» **Goal of the exercise**: Your result should be every line of the records below that contains the word "bitową".

Items from a data source
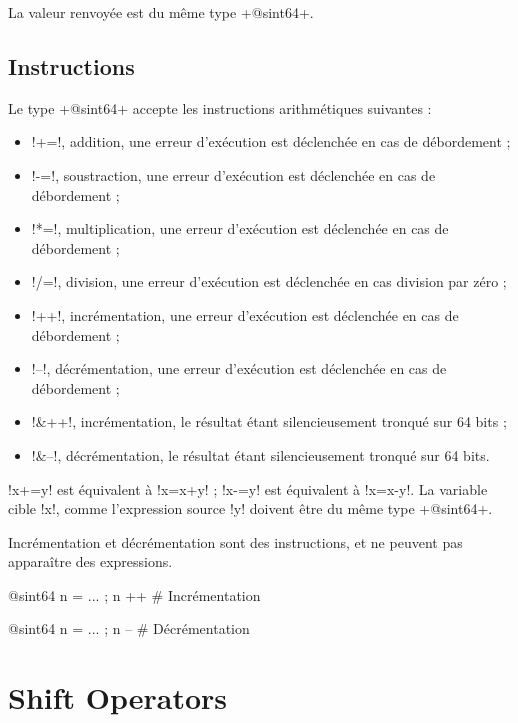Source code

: La valeur renvoyée est du même type  \ggs+@sint64+.


\subsection{Instructions}

Le type \ggs+@sint64+ accepte les instructions arithmétiques suivantes :
\begin{itemize}
  \item \ggs!+=!, addition, une erreur d'exécution est déclenchée en cas de débordement ;
  \item \ggs!-=!, soustraction, une erreur d'exécution est déclenchée en cas de débordement ;
  \item \ggs!*=!, multiplication, une erreur d'exécution est déclenchée en cas de débordement ;
  \item \ggs!/=!, division, une erreur d'exécution est déclenchée en cas division par zéro ;
  \item \ggs!++!, incrémentation, une erreur d'exécution est déclenchée en cas de débordement ;
  \item \ggs!--!, décrémentation, une erreur d'exécution est déclenchée en cas de débordement ;
  \item \ggs!&++!, incrémentation, le résultat étant silencieusement tronqué sur 64 bits ;
  \item \ggs!&--!, décrémentation, le résultat étant silencieusement tronqué sur 64 bits.
\end{itemize}

\ggs!x+=y! est équivalent à \ggs!x=x+y! ; \ggs!x-=y! est équivalent à \ggs!x=x-y!.
La variable cible \ggs!x!, comme l'expression source \ggs!y! doivent être du même type \ggs+@sint64+. 

Incrémentation et décrémentation sont des instructions, et ne peuvent pas apparaître des expressions.
\begin{galgas}
@sint64 n = ... ; n ++ # Incrémentation
\end{galgas}

\begin{galgas}
@sint64 n = ... ; n -- # Décrémentation
\end{galgas}







\section{Shift Operators}


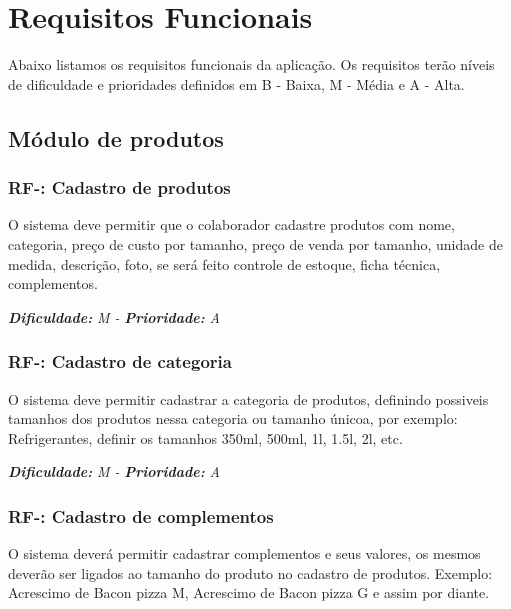 \pgfmathsetmacro{}
\chapter{Requisitos Funcionais}
Abaixo listamos os requisitos funcionais da aplicação\cite{Sommerville:2011}.
Os requisitos terão níveis de dificuldade e prioridades definidos em B - Baixa, M - Média e A - Alta.

\section{Módulo de produtos}
\vspace{0.5cm}

\pgfmathtruncatemacro{}
\subsection{RF-\nreq: Cadastro de produtos}
O sistema deve permitir que o colaborador cadastre produtos com nome, categoria, preço de custo por tamanho, preço de venda por tamanho, 
unidade de medida, descrição, foto, se será feito controle de estoque, ficha técnica, complementos.

\vspace{0.5cm}
\noindent\textbf{\textit{Dificuldade:}} \textit{M -} \textbf{\textit{Prioridade:}} \textit{A}
\vspace{0.5cm}
\pgfmathtruncatemacro{}
\subsection{RF-\nreq: Cadastro de categoria}
O sistema deve permitir cadastrar a categoria de produtos, definindo possiveis tamanhos dos produtos nessa categoria ou tamanho únicoa, por exemplo: Refrigerantes, definir os 
tamanhos 350ml, 500ml, 1l, 1.5l, 2l, etc.

\vspace{0.5cm}
\noindent\textbf{\textit{Dificuldade:}} \textit{M -} \textbf{\textit{Prioridade:}} \textit{A}
\vspace{0.5cm}
\pgfmathtruncatemacro{}
\subsection{RF-\nreq: Cadastro de complementos}
O sistema deverá permitir cadastrar complementos e seus valores, os mesmos deverão ser ligados ao tamanho do produto no cadastro de produtos.
Exemplo: Acrescimo de Bacon pizza M, Acrescimo de Bacon pizza G e assim por diante.


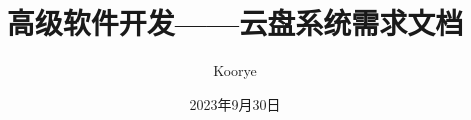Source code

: \documentclass{article}
\title{高级软件开发——云盘系统需求文档}
\author{Koorye}
\date{2023年9月30日}
\begin{document}
\begin{titlepage}
\maketitle
\end{titlepage}

\tableofcontents
\newpage








\end{document}
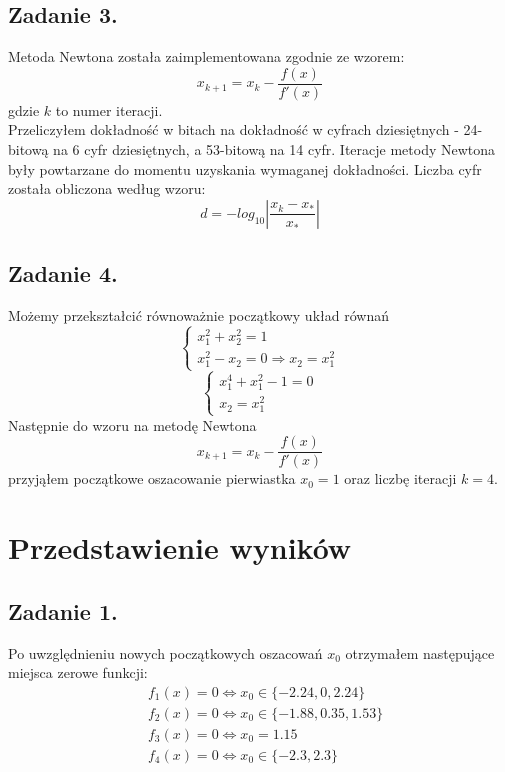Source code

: \documentclass[11pt]{scrartcl}
\begin{document}
    \subsection{Zadanie 3.}
    Metoda Newtona została zaimplementowana zgodnie ze
    wzorem:
    \[
        x_{k+1}=x_k-\frac{f(x)}{f'(x)}
    \]
    gdzie $k$ to numer iteracji. \\
    Przeliczyłem dokładność w bitach na dokładność w cyfrach
    dziesiętnych - 24-bitową na 6 cyfr dziesiętnych,
    a 53-bitową na 14 cyfr. Iteracje metody Newtona były
    powtarzane do momentu uzyskania wymaganej dokładności.
    Liczba cyfr została obliczona według wzoru:
    \[
        d=-log_{10}\left| \frac{x_k-x_*}{x_*} \right|
    \]

    \subsection{Zadanie 4.}
    Możemy przekształcić równoważnie początkowy układ równań
    \[
        \begin{cases}
            x_1^2+x_2^2 = 1 \\
            x_1^2-x_2 = 0 \Rightarrow x_2=x_1^2
        \end{cases}
    \]
    \[
        \begin{cases}
            x_1^4+x_1^2-1=0 \\
            x_2=x_1^2
        \end{cases}
    \]
    Następnie do wzoru na metodę Newtona
    \[
        x_{k+1}=x_k-\frac{f(x)}{f'(x)}
    \]
    przyjąłem początkowe oszacowanie pierwiastka $x_0=1$
    oraz liczbę iteracji $k=4$.

    \section{Przedstawienie wyników}
    \subsection{Zadanie 1.}
    Po uwzględnieniu nowych początkowych oszacowań $x_0$
    otrzymałem następujące miejsca zerowe funkcji:
    \begin{align*}
        &f_1(x)=0 \Leftrightarrow x_0\in \{-2.24,0,2.24\} \\
        &f_2(x)=0 \Leftrightarrow x_0\in \{-1.88,0.35,1.53\} \\
        &f_3(x)=0 \Leftrightarrow x_0=1.15 \\
        &f_4(x)=0 \Leftrightarrow x_0\in \{-2.3,2.3\}
    \end{align*}
\end{document}
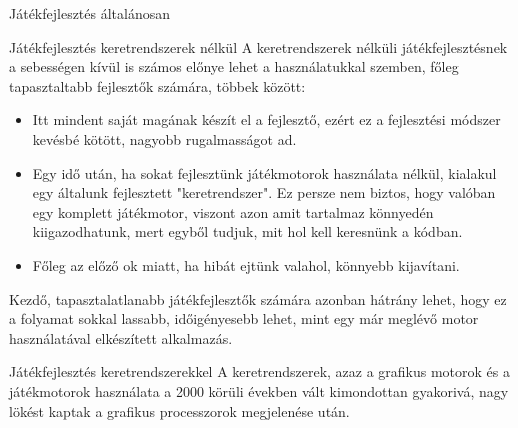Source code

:\begin{MyChapter}{Játékfejlesztés általánosan}
\begin{MySection}{Játékfejlesztés keretrendszerek nélkül}
		A keretrendszerek nélküli játékfejlesztésnek a sebességen kívül is számos előnye lehet a használatukkal szemben, főleg tapasztaltabb fejlesztők számára, többek között:
		\begin{itemize}
			\item Itt mindent saját magának készít el a fejlesztő, ezért ez a fejlesztési módszer kevésbé kötött, nagyobb rugalmasságot ad.
			\item Egy idő után, ha sokat fejlesztünk játékmotorok használata nélkül, kialakul egy általunk fejlesztett "keretrendszer". Ez persze nem biztos, hogy valóban egy komplett játékmotor, viszont azon amit tartalmaz könnyedén kiigazodhatunk, mert egyből tudjuk, mit hol kell keresnünk a kódban.
			\item Főleg az előző ok miatt, ha hibát ejtünk valahol, könnyebb kijavítani.
		\end{itemize}
	
		Kezdő, tapasztalatlanabb játékfejlesztők számára azonban hátrány lehet, hogy ez a folyamat sokkal lassabb, időigényesebb lehet, mint egy már meglévő motor használatával elkészített alkalmazás.

	\end{MySection}

	\begin{MySection}{Játékfejlesztés keretrendszerekkel}
		A keretrendszerek, azaz a grafikus motorok és a játékmotorok használata a 2000 körüli években vált kimondottan gyakorivá, nagy lökést kaptak a grafikus processzorok megjelenése után.
		

\end{MySection}
\end{MyChapter}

» **The answer**:
    dziesiętnych - 24-bitową na 6 cyfr dziesiętnych,
    a 53-bitową na 14 cyfr. Iteracje metody Newtona były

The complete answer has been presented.